The color red makes us more sensitive to failure, says Friedman. This makes it a good shade for those who must think critically, such as accountants. Alternatively, green makes us less attentive to detail, so it enhances creativity, he says.

Think of what kind of work will be done in your spaces. If focus is important to some, and creative output expected of others, mix your palette appropriately.

Additionally, Carney offers these views on emotional reactions to color.

“Too much white in an office space can make workers unproductive,” Carney says. “Shades of blue and green represent confidence and relaxation, which is easy on the eyes and can also create an environment of calm. Visitors and clients will find the colors welcoming, while employees will be able to focus and be more productive.”

Strike an emotional chord by appealing to all senses

Ambius, the company specializing in interior landscaping and scenting for commercial spaces, appeals to the emotions of occupants in the type and placement of real and replica greenery and the aromas it can subtly introduce to the environment.

“We might put a peppermint aroma in a sales and marketing conference room because peppermint increases energy levels,” says Galvez.

Ambius uses organic, oil-based aroma systems that can be placed near air ducts for wide circulation, or that can sit on tables or plug in to wall outlets. Galvez and her team also match plant placement with desired mood.

“For an HR office or law firm, anywhere there might be client interaction or emotional conversation, we’d place plants with rounded leaves because that’s more calming, not spiky leaves, which convey energy,” she says.

Like Friedman, Galvez stresses the importance of sunlight and the availability of greenery, especially when windows are rare. That’s because humans yearn for interaction with other living systems, an emotional state called biophilia, Galvez says.

Music, or some level of background sound, is also important to our psyches.

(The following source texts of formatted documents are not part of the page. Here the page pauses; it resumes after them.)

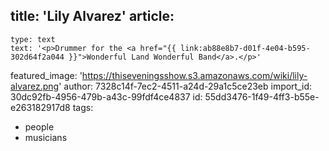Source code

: title: 'Lily Alvarez'
article:
  -
    type: text
    text: '<p>Drummer for the <a href="{{ link:ab88e8b7-d01f-4e04-b595-302d64f2a044 }}">Wonderful Land Wonderful Band</a>.</p>'
featured_image: 'https://thiseveningsshow.s3.amazonaws.com/wiki/lily-alvarez.png'
author: 7328c14f-7ec2-4511-a24d-29a1c5ce23eb
import_id: 30dc92fb-4956-479b-a43c-99fdf4ce4837
id: 55dd3476-1f49-4ff3-b55e-e263182917d8
tags:
  - people
  - musicians
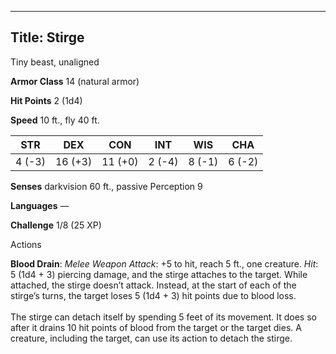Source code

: -------------------------
Title: Stirge
-------------------------


Tiny beast, unaligned

**Armor Class** 14 (natural armor)

**Hit Points** 2 (1d4)

**Speed** 10 ft., fly 40 ft.

  STR|      DEX|       CON|       INT|      WIS|      CHA
  --------| ---------| ---------| --------| --------|--------|
   4 (-3)   | 16 (+3)   | 11 (+0)   | 2 (-4)   | 8 (-1)   | 6 (-2)

**Senses** darkvision 60 ft., passive Perception 9

**Languages** —

**Challenge** 1/8 (25 XP)


Actions

**Blood Drain**: *Melee Weapon Attack*: +5 to hit, reach 5 ft.,
    one creature. *Hit*: 5 (1d4 + 3) piercing damage, and the stirge
    attaches to the target. While attached, the stirge doesn’t attack.
    Instead, at the start of each of the stirge’s turns, the target
    loses 5 (1d4 + 3) hit points due to blood loss.\
    \
    The stirge can detach itself by spending 5 feet of its movement. It
    does so after it drains 10 hit points of blood from the target or
    the target dies. A creature, including the target, can use its
    action to detach the stirge.

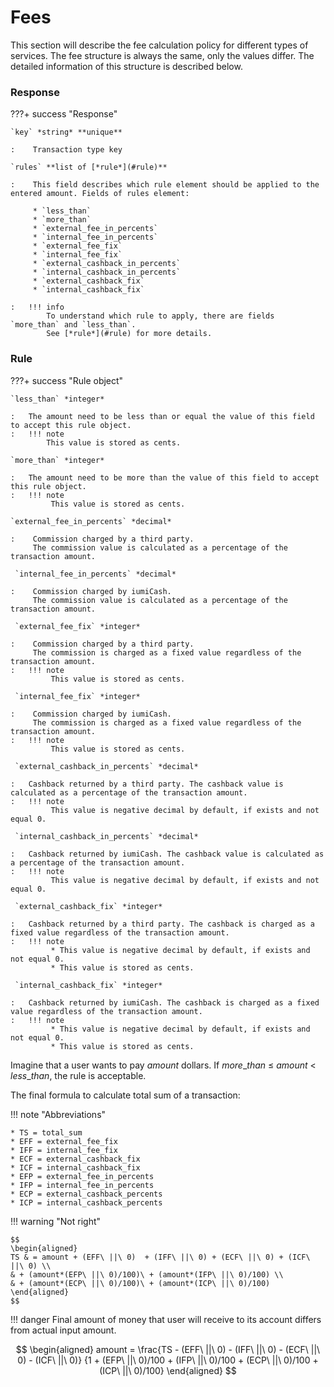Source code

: # Fees

This section will describe the fee calculation policy for different types of services. 
The fee structure is always the same, only the values differ. 
The detailed information of this structure is described below.

### Response

???+ success "Response"

    `key` *string* **unique**
    
    :    Transaction type key

    `rules` **list of [*rule*](#rule)**
    
    :    This field describes which rule element should be applied to the entered amount. Fields of rules element:
    
         * `less_than`
         * `more_than`
         * `external_fee_in_percents`
         * `internal_fee_in_percents`
         * `external_fee_fix`
         * `internal_fee_fix`
         * `external_cashback_in_percents`
         * `internal_cashback_in_percents`
         * `external_cashback_fix`
         * `internal_cashback_fix`

    :   !!! info
            To understand which rule to apply, there are fields `more_than` and `less_than`.
            See [*rule*](#rule) for more details.



### Rule

???+ success "Rule object"

    `less_than` *integer*
    
    :   The amount need to be less than or equal the value of this field to accept this rule object.
    :   !!! note
            This value is stored as cents.

    `more_than` *integer*
    
    :   The amount need to be more than the value of this field to accept this rule object.
    :   !!! note
             This value is stored as cents.

    `external_fee_in_percents` *decimal*   

    :    Commission charged by a third party. 
         The commission value is calculated as a percentage of the transaction amount.

     `internal_fee_in_percents` *decimal*   

    :    Commission charged by iumiCash. 
         The commission value is calculated as a percentage of the transaction amount.   
   
     `external_fee_fix` *integer*   

    :    Commission charged by a third party.
         The commission is charged as a fixed value regardless of the transaction amount.
    :   !!! note
             This value is stored as cents.

     `internal_fee_fix` *integer*   

    :    Commission charged by iumiCash.
         The commission is charged as a fixed value regardless of the transaction amount.
    :   !!! note
             This value is stored as cents.

     `external_cashback_in_percents` *decimal*   

    :   Cashback returned by a third party. The cashback value is calculated as a percentage of the transaction amount.
    :   !!! note
             This value is negative decimal by default, if exists and not equal 0. 

     `internal_cashback_in_percents` *decimal*   

    :   Cashback returned by iumiCash. The cashback value is calculated as a percentage of the transaction amount.
    :   !!! note
             This value is negative decimal by default, if exists and not equal 0. 

     `external_cashback_fix` *integer*   

    :   Cashback returned by a third party. The cashback is charged as a fixed value regardless of the transaction amount.
    :   !!! note
             * This value is negative decimal by default, if exists and not equal 0. 
             * This value is stored as cents.

     `internal_cashback_fix` *integer*   

    :   Cashback returned by iumiCash. The cashback is charged as a fixed value regardless of the transaction amount.
    :   !!! note
             * This value is negative decimal by default, if exists and not equal 0. 
             * This value is stored as cents.




Imagine that a user wants to pay $amount$ dollars. If $more\_than$ $\leqslant$ $amount$ $<$ $less\_than$, the rule is acceptable.

The final formula to calculate total sum of a transaction:

!!! note "Abbreviations"

    * TS = total_sum
    * EFF = external_fee_fix
    * IFF = internal_fee_fix
    * ECF = external_cashback_fix
    * ICF = internal_cashback_fix
    * EFP = external_fee_in_percents
    * IFP = internal_fee_in_percents
    * ECP = external_cashback_percents
    * ICP = internal_cashback_percents

!!! warning "Not right"

    $$
    \begin{aligned}
    TS & = amount + (EFF\ ||\ 0)  + (IFF\ ||\ 0) + (ECF\ ||\ 0) + (ICF\ ||\ 0) \\
    & + (amount*(EFP\ ||\ 0)/100)\ + (amount*(IFP\ ||\ 0)/100) \\
    & + (amount*(ECP\ ||\ 0)/100)\ + (amount*(ICP\ ||\ 0)/100)
    \end{aligned}
    $$


!!! danger
    Final amount of money that user will receive to its account differs from actual input amount.


$$
\begin{aligned}
amount = \frac{TS - (EFF\ ||\ 0) - (IFF\ ||\ 0) - (ECF\ ||\ 0) - (ICF\ ||\ 0)}
{1 + (EFP\ ||\ 0)/100 + (IFP\ ||\ 0)/100 + (ECP\ ||\ 0)/100 + (ICP\ ||\ 0)/100}
\end{aligned}
$$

“Studies show that too much quiet can distract because your hearing adjusts to the point where every little noise is a distraction,” says Friedman. “A moderate level of noise is actually helpful.”

So keep distractions down, but don’t make your space too quiet or foreboding, especially if you have a younger workforce. It’s not always easy establishing the right balance, but if you can get your office ambience just right, you’ll gain a quick ROI in terms of company morale and productivity.